The move follows several years of controversial school board actions shifting special needs students — from the learning-disabled to the emotionally troubled — into more mainstream settings.

Montgomery schools “developed the proposal because we believe that it is the right thing to provide a public preschool option for our families and their children,” according to a document issued by the schools. It cited the increasing number of special needs students in the district and the desire for families to feel connected to a school near their home.

But an outcry from parents in public hearings and private meetings called the schools proposal ill-conceived and badly communicated, leaving their children in the lurch.

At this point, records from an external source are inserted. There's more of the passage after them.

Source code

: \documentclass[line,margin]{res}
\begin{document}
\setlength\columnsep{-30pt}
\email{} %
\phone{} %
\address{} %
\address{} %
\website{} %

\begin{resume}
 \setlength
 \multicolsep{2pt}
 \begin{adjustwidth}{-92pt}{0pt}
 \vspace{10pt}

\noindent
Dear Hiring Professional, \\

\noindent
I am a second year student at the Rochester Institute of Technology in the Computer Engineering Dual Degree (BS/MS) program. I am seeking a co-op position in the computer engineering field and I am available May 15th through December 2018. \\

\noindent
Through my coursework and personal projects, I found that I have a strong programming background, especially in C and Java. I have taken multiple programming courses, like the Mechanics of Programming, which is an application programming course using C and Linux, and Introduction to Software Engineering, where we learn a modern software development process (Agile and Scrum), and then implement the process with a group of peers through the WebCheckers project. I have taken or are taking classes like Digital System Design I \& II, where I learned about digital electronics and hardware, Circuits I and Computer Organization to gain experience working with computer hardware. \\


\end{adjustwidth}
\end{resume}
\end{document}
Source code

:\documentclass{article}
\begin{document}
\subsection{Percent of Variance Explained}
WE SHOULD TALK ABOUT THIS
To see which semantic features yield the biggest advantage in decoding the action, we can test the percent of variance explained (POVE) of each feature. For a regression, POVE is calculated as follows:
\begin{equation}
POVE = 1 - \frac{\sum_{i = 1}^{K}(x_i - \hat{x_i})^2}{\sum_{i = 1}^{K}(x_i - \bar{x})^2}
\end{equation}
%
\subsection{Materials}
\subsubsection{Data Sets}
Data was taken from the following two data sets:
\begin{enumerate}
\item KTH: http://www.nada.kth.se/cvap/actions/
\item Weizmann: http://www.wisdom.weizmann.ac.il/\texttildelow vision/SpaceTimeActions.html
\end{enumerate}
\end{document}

“We’re concerned that when you supplant an extraordinary program like MPAC with what is so far only an idea, that’s a problem,” said Joyce Taylor, executive director of the Arc of Montgomery County, which operates MPAC and other programs for disabled children and adults.

The school system says that though it does not have a program, it is equipped to create one immediately. The first classroom opened this month. Five more are scheduled to open in August.

Another fear among parents is the placement of the public preschools at elementary schools with programs for disabled students not on track to earn a traditional diploma. About 23 percent of MPAC students currently go into those programs, while the rest go on to regular kindergarten. Advocates worry that the number of non-diploma-tracked students will rise.

School board member Phil Kauffman expressed confidence in the board’s vote despite his failed effort to delay it until the community felt on board.

“Our schools are capable of delivering the program we’re talking about,” Kauffman said. “And we’re a public school system — we should be able to serve these kids.”